#### Exercise instructions
Find each line below that includes "mathbb", then copy it.

[Collected data]
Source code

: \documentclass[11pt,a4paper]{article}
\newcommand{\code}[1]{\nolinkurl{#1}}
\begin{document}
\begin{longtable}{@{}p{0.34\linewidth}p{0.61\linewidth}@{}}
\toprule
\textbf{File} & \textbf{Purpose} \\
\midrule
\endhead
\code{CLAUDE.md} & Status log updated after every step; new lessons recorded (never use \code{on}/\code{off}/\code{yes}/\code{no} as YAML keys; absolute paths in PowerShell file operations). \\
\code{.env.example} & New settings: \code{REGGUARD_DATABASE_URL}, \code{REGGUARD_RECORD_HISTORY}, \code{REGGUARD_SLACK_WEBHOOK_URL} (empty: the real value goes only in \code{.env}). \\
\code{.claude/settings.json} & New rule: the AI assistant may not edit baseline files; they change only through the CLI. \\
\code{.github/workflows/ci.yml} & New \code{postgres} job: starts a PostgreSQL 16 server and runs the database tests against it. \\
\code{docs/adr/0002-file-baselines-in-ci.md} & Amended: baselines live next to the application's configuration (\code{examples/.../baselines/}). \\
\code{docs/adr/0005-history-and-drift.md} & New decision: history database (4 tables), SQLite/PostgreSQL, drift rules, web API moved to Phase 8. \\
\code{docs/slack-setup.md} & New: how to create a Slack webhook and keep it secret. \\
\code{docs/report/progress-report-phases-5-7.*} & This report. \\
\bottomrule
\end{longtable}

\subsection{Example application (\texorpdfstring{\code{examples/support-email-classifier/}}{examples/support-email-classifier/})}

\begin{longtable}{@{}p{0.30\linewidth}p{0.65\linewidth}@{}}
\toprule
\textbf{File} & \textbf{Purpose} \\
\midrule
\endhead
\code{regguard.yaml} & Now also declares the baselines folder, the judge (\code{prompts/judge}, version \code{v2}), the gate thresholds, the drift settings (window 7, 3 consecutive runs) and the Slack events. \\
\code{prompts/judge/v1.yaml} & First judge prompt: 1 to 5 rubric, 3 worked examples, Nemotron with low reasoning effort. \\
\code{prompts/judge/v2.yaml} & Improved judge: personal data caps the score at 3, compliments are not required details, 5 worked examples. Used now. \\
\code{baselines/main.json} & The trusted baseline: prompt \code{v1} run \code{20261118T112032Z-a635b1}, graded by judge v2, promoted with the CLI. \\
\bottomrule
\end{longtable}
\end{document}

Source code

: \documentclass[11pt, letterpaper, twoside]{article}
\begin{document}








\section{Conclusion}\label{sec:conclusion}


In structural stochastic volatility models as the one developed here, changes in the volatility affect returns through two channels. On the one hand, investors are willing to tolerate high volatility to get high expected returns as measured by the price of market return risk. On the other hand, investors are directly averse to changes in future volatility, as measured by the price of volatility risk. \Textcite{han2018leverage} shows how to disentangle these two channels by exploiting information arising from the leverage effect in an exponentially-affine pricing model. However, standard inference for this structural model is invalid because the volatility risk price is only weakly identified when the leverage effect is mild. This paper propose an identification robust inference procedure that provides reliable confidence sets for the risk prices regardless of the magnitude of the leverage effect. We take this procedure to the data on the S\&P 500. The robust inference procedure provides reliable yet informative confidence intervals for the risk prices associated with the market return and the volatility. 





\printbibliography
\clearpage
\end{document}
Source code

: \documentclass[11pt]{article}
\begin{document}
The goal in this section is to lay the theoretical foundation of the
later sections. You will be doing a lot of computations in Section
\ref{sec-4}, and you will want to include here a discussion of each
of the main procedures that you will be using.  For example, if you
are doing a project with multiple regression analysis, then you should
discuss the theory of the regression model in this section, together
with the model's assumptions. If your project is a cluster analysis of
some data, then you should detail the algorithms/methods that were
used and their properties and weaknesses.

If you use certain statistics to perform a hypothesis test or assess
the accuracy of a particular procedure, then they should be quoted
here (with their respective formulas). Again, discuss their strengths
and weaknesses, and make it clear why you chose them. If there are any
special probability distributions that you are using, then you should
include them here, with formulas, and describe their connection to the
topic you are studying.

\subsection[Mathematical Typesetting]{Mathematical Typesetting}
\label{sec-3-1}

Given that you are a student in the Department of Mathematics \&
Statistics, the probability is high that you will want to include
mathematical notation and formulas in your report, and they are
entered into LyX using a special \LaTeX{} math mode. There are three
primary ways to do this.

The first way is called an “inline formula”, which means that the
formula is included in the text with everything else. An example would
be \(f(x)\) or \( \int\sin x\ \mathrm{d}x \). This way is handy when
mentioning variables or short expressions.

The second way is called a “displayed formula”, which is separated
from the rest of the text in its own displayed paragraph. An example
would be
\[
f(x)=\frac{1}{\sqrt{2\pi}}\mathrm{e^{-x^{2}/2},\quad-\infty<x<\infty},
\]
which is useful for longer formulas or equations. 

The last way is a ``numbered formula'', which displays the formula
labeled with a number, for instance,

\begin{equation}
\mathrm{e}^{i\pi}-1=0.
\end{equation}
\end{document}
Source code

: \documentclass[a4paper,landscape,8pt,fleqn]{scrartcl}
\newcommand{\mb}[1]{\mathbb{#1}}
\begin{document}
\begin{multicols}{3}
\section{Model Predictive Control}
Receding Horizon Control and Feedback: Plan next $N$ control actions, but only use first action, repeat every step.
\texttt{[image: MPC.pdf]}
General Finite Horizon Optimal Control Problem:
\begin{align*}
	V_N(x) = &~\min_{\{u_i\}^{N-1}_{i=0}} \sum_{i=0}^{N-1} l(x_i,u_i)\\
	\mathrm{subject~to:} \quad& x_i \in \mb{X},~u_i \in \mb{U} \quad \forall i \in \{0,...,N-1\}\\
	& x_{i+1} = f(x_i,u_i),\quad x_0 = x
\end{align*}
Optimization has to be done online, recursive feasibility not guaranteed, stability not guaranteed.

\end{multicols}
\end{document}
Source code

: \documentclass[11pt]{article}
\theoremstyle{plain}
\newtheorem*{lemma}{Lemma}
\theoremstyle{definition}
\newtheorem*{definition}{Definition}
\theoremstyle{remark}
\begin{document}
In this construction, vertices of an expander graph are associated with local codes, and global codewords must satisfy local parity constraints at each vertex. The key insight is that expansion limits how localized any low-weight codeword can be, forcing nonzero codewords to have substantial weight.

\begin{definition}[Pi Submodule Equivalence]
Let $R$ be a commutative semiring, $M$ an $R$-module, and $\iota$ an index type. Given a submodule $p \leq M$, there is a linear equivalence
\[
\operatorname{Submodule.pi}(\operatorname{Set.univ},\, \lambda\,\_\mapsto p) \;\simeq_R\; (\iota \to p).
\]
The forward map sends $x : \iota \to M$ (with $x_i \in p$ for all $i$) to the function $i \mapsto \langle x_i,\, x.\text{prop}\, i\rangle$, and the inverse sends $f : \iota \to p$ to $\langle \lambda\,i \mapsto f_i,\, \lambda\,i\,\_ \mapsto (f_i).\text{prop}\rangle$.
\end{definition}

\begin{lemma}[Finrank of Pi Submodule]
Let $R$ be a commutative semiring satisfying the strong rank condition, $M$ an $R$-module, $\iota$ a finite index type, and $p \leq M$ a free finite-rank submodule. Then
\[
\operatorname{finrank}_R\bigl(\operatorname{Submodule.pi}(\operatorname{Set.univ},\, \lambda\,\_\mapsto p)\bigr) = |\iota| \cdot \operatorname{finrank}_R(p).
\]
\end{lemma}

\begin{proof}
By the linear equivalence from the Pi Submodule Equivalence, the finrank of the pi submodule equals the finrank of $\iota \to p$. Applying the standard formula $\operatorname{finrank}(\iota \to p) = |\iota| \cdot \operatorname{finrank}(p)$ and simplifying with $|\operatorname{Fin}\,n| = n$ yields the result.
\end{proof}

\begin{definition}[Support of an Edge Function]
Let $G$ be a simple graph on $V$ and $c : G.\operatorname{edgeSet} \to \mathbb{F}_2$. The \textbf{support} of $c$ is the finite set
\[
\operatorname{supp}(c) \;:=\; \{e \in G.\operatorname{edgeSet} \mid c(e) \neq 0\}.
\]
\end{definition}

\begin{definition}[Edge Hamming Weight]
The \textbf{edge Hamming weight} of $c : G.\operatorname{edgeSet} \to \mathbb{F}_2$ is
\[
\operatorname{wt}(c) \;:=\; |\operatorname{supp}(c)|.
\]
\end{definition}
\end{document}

#### Response
\newcommand{\mb}[1]{\mathbb{#1}}
Let $G$ be a simple graph on $V$ and $c : G.\operatorname{edgeSet} \to \mathbb{F}_2$. The \textbf{support} of $c$ is the finite set
The \textbf{edge Hamming weight} of $c : G.\operatorname{edgeSet} \to \mathbb{F}_2$ is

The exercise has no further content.